### Work item
List all lines of the data containing the word "from".

>>>>>

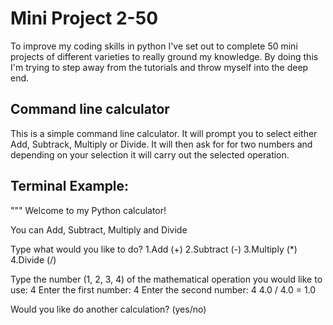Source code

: # Mini Project 2-50
To improve my coding skills in python I've set out to complete 50 mini projects of different varieties to really ground my knowledge. By doing this I'm trying to step away from the tutorials and throw myself into the deep end.

## Command line calculator 
This is a simple command line calculator. It will prompt you to select either Add, Subtrack, Multiply or Divide. It will then ask for for two numbers and depending on your selection it will carry out the selected operation.  

## Terminal Example:
"""
Welcome to my Python calculator!

You can Add, Subtract, Multiply and Divide

Type what would you like to do?
1.Add (+)
2.Subtract (-)
3.Multiply (*)
4.Divide (/)

Type the number (1, 2, 3, 4) of the mathematical operation you would like to use: 4
Enter the first number: 4
Enter the second number: 4
4.0 / 4.0 = 1.0

Would you like do another calculation? (yes/no)
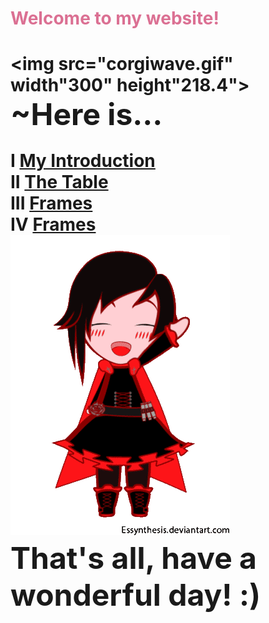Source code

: <html>
<body background="ombray.jpg">
<h1><font color="#DB7093">Welcome to my website!</font color="	#DB7093"><h1>

<img src="corgiwave.gif" width"300" height"218.4"><br>
<font size="30">        ~Here is...</font><br>

I   <a href="intropia.html">My Introduction</a><br>
II  <a href="table.html">The Table</a><br>
III <a href="frame.html">Frames</a><br>
IV <a href="indexf.html">Frames</a><br>
  <img src="rwbywave.gif"><br>
 <font size="45">That's all, have a wonderful day! :)</font><br>
</body>
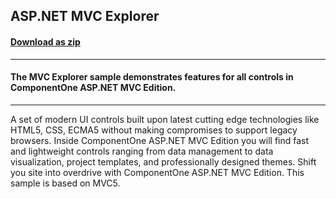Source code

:## ASP.NET MVC Explorer
#### [Download as zip](https://downgit.github.io/#/home?url=https://github.com/GrapeCity/ComponentOne-ASPNET-MVC-Samples/tree/master/MvcExplorer)
____
#### The MVC Explorer sample demonstrates features for all controls in ComponentOne ASP.NET MVC Edition.
____
A set of modern UI controls built upon latest cutting edge technologies like HTML5, CSS, ECMA5 without making compromises to support legacy browsers. Inside ComponentOne ASP.NET MVC Edition you will find fast and lightweight controls ranging from data management to data visualization, project templates, and professionally designed themes. Shift you site into overdrive with ComponentOne ASP.NET MVC Edition. This sample is based on MVC5.
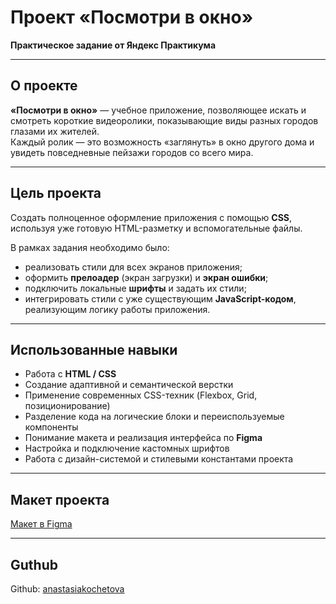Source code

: # Проект «Посмотри в окно»  
**Практическое задание от Яндекс Практикума**

---

## О проекте
**«Посмотри в окно»** — учебное приложение, позволяющее искать и смотреть короткие видеоролики, показывающие виды разных городов глазами их жителей.  
Каждый ролик — это возможность «заглянуть» в окно другого дома и увидеть повседневные пейзажи городов со всего мира.

---

## Цель проекта
Создать полноценное оформление приложения с помощью **CSS**, используя уже готовую HTML-разметку и вспомогательные файлы.  

В рамках задания необходимо было:
- реализовать стили для всех экранов приложения;
- оформить **прелоадер** (экран загрузки) и **экран ошибки**;
- подключить локальные **шрифты** и задать их стили;
- интегрировать стили с уже существующим **JavaScript-кодом**, реализующим логику работы приложения.

---

## Использованные навыки
- Работа с **HTML / CSS**  
- Создание адаптивной и семантической верстки  
- Применение современных CSS-техник (Flexbox, Grid, позиционирование)  
- Разделение кода на логические блоки и переиспользуемые компоненты  
- Понимание макета и реализация интерфейса по **Figma**  
- Настройка и подключение кастомных шрифтов  
- Работа с дизайн-системой и стилевыми константами проекта  

---

## Макет проекта
[Макет в Figma](https://www.figma.com/design/vCfXwrcREKdx7cs4aJuHPg/FD%3A-2-спринт.-Проектная-работа?node-id=0-1&p=f)

---

##  Guthub
Github: [anastasiakochetova]( https://github.com/anastasiakochetova)
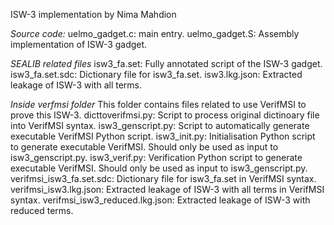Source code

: ISW-3 implementation by Nima Mahdion

*Source code:*
uelmo_gadget.c: main entry.
uelmo_gadget.S: Assembly implementation of ISW-3 gadget.

*SEALIB related files*
isw3_fa.set: Fully annotated script of the ISW-3 gadget.
isw3_fa.set.sdc: Dictionary file for isw3_fa.set.
isw3.lkg.json: Extracted leakage of ISW-3 with all terms.

*Inside verfmsi folder*
This folder contains files related to use VerifMSI to prove this ISW-3.
dicttoverifmsi.py: Script to process original dictinoary file into VerifMSI syntax.
isw3_genscript.py: Script to automatically generate executable VerifMSI Python script.
isw3_init.py: Initialisation Python script to generate executable VerifMSI. Should only be used as input to isw3_genscript.py.
isw3_verif.py: Verification Python script to generate executable VerifMSI. Should only be used as input to isw3_genscript.py.
verifmsi_isw3_fa.set.sdc: Dictionary file for isw3_fa.set in VerifMSI syntax.
verifmsi_isw3.lkg.json: Extracted leakage of ISW-3 with all terms in VerifMSI syntax.
verifmsi_isw3_reduced.lkg.json: Extracted leakage of ISW-3 with reduced terms.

<<<<<

### Written response
To improve my coding skills in python I've set out to complete 50 mini projects of different varieties to really ground my knowledge. By doing this I'm trying to step away from the tutorials and throw myself into the deep end.
A set of modern UI controls built upon latest cutting edge technologies like HTML5, CSS, ECMA5 without making compromises to support legacy browsers. Inside ComponentOne ASP.NET MVC Edition you will find fast and lightweight controls ranging from data management to data visualization, project templates, and professionally designed themes. Shift you site into overdrive with ComponentOne ASP.NET MVC Edition. This sample is based on MVC5.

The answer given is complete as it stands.